Le Patrimoine de Brassens Interprété Par Jean Bertola


   "Sans souci du temps, lentement, patiemment, Goerges travaillait ses textes, qui mettaient quelquefois de longues années à mûrir. Rangés, dans un beau désordre, sur des feuilles éparses ou des cahiers d'écolier, il laissait derrière lui dix-sept chansons prêtes à être enregistrées, mais aussi des textes achevés assortis ça et là d'amorces de mélodies d'une part, qu'il avait confiées à des bandes magnétiques (certaines ayant été offertes à des amis).
   Jean Bertola a enregistré un double disque comprenant les dix-sept chansons terminées avec le succès que l'on connaît. C'est encore à lui qu'à été confié le périlleux honneur de faire le reste.
   Faire le reste, c'est-à-dire: achever les mélodies amorcées, marier les textes et musiques de Brassens qui semblaient présenter des affinités, imaginer une escorte musicale aux poêmes qui restaient veufs, enregistrer un nouveau disque!
   Le disque est là: chacun y démélera, selon ses penchants, ses humeurs, sa perspicacité, ce qui revient dans tout cela à Georges Brassens et ce qui est plutôt de Jean Bertola."
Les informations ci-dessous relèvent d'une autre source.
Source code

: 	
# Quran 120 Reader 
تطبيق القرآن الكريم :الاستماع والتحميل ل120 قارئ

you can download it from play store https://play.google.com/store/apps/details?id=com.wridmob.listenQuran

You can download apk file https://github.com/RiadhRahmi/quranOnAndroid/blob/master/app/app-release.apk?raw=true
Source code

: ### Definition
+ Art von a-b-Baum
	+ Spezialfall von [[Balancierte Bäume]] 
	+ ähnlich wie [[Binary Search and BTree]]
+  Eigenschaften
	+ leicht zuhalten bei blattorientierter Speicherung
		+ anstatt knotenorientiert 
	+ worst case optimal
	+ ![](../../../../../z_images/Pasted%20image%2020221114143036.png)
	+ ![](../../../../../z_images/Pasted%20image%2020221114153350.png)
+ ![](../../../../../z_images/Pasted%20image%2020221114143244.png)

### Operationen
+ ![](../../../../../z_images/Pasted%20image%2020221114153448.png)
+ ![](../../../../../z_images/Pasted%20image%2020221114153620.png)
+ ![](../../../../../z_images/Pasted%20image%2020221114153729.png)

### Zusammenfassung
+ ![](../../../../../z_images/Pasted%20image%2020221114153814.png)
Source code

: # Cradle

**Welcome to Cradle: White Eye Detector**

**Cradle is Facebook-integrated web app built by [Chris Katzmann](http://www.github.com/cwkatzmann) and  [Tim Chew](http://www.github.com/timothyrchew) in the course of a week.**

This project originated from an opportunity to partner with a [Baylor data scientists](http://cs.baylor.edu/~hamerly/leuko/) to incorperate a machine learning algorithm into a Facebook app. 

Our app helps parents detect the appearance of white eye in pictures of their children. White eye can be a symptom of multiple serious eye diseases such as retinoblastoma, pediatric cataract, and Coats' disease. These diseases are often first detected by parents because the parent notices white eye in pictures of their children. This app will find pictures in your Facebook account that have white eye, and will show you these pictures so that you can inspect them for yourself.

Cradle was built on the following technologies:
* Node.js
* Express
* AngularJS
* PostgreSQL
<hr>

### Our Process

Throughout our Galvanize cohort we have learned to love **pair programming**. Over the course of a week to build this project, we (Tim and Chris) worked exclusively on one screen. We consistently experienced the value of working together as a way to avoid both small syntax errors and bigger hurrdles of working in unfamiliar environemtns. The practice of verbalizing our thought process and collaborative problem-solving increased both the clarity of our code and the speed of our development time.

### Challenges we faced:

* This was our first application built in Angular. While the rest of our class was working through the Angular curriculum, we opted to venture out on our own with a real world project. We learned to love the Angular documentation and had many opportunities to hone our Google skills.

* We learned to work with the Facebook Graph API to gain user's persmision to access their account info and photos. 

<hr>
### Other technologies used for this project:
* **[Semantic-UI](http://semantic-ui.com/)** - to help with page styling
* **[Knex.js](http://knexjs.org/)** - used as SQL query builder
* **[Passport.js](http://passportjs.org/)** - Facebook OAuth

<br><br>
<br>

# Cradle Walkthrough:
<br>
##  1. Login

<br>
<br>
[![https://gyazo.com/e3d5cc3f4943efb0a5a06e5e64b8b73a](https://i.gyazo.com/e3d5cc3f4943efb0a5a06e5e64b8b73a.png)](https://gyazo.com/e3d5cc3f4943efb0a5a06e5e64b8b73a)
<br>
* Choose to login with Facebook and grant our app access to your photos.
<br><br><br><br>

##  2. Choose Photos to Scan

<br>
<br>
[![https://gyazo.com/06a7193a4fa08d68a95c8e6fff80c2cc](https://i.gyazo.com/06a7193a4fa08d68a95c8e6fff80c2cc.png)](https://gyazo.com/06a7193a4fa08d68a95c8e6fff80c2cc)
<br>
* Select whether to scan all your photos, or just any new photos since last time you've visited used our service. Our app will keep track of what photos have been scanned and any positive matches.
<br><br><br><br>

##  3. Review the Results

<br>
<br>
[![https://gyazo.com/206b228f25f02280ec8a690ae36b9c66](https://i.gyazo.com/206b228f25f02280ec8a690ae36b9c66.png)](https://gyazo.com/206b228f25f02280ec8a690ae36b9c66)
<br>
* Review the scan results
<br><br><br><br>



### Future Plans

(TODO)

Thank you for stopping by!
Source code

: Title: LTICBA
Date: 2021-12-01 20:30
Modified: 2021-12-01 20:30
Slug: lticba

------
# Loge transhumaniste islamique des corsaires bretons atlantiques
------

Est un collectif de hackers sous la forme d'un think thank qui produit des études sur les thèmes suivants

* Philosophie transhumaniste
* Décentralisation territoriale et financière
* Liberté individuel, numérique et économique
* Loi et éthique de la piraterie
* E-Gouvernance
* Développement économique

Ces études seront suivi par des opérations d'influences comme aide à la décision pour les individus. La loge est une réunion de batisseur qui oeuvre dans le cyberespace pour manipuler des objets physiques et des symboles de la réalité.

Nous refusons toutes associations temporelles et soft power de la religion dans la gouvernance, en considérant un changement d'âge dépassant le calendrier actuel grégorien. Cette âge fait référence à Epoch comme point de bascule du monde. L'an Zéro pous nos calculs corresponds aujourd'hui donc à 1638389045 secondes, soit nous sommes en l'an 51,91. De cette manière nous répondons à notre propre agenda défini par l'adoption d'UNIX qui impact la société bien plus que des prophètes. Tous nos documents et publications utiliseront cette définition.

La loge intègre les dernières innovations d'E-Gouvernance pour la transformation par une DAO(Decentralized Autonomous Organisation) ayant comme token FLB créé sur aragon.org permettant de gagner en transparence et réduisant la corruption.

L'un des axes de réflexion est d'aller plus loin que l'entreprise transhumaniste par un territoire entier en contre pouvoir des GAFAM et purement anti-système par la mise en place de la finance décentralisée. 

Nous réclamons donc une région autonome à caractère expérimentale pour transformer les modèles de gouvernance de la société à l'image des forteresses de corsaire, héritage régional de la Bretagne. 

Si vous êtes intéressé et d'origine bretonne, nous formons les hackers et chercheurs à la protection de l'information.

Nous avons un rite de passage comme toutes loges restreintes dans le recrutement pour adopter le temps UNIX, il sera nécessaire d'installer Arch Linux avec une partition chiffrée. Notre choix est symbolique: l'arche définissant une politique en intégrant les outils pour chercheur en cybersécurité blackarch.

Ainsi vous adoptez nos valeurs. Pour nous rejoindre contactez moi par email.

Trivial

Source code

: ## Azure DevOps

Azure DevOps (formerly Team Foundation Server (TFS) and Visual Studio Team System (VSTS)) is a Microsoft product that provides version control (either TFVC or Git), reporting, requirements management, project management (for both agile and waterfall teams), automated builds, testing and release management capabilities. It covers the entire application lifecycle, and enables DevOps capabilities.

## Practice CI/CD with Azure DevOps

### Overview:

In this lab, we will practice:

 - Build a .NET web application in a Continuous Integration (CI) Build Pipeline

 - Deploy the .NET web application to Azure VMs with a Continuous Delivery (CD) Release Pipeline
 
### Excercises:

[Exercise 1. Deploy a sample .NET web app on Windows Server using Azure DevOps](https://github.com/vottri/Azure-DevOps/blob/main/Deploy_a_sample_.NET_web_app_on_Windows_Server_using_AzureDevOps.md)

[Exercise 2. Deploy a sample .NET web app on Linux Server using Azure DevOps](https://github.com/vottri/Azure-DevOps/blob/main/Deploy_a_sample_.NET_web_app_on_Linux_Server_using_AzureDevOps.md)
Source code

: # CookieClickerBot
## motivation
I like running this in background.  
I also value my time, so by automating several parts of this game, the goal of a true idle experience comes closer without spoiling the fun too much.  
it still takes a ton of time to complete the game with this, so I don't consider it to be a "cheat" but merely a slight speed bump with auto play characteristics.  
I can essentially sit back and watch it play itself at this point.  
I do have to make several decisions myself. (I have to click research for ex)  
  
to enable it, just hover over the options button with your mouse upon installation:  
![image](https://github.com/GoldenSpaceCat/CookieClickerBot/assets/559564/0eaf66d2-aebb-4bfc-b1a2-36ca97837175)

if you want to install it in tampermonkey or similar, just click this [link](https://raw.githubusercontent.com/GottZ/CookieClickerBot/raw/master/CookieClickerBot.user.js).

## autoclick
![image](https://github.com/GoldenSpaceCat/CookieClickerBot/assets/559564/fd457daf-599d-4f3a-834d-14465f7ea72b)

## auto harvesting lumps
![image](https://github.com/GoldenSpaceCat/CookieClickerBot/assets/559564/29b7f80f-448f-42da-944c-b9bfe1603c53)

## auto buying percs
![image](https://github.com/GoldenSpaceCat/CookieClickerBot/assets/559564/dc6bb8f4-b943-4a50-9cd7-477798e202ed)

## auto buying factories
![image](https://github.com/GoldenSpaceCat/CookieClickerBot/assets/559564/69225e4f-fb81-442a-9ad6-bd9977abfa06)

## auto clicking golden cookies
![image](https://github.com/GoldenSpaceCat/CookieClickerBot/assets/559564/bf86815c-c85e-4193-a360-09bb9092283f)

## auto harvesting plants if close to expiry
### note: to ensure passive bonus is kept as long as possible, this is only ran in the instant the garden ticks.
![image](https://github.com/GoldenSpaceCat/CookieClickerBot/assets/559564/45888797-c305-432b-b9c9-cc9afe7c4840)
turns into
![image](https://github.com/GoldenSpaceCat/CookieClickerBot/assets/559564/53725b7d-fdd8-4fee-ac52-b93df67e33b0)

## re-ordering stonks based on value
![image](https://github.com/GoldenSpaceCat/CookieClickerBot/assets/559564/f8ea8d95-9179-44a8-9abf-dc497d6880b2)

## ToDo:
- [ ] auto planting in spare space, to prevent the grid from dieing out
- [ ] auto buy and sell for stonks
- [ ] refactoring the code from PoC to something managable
Pierre Onténiente dit: Gibraltar


L'Antéchrist

Je ne suis pas du tout l'antéchrist de service,
J'ai même pour Jésus et pour son sacrifice
Un brin d'admiration, soit dit sans ironie.
Car ce n'est sûrement pas une sinécure,
Non, que de se laisser cracher à la figure
Par la canaille et la racaille réunies.

Bien sûr, il est normal que la foule révère
Ce héros qui jadis partit pour aller faire
L'alpiniste avant l'heure en haut du Golgotha,
En portant sur l'épaule une croix accablante,
En méprisant l'insulte et le remonte-pente,
Et sans aucun bravo qui le réconfortât!

Bien sûr, autour du front, la couronne d'épines,
L'éponge trempée dans Dieu sait quelle bibine,
Et les clous enfoncés dans les pieds et les mains,
C'est très inconfortable et ça vous tarabuste,
Même si l'on est brave et si l'on est robuste,
Et si le paradis est au bout du chemin.

Bien sûr, mais il devait défendre son prestige,
Car il était le fils du ciel, l'enfant prodige,
Il était le Messie et ne l'ignorait pas.
Entre son père et lui, c'était l'accord tacite:
Tu montes sur la croix et je te ressussite!
On meurt de confiance avec un tel papa.

Il a donné sa vie sans doute mais son zèle
Avait une portée quasi universelle
Qui rendait le supplice un peu moins douloureux.
Il savait que, dans chaque église, il serait tête
D'affiche et qu'il aurait son portrait en vedette,
Entouré des élus, des saints, des bienheureux.

En se sacrifiant, il sauvait tous les hommes.
Du moins le croyait-il! Au point où nous en sommes,
On peut considérer qu'il s'est fichu dedans.
Le jeu, si j'ose dire, en valait la chandelle.
Bon nombre de chrétiens et même d'infidèles,
Pour un but aussi noble, en ferait tout autant.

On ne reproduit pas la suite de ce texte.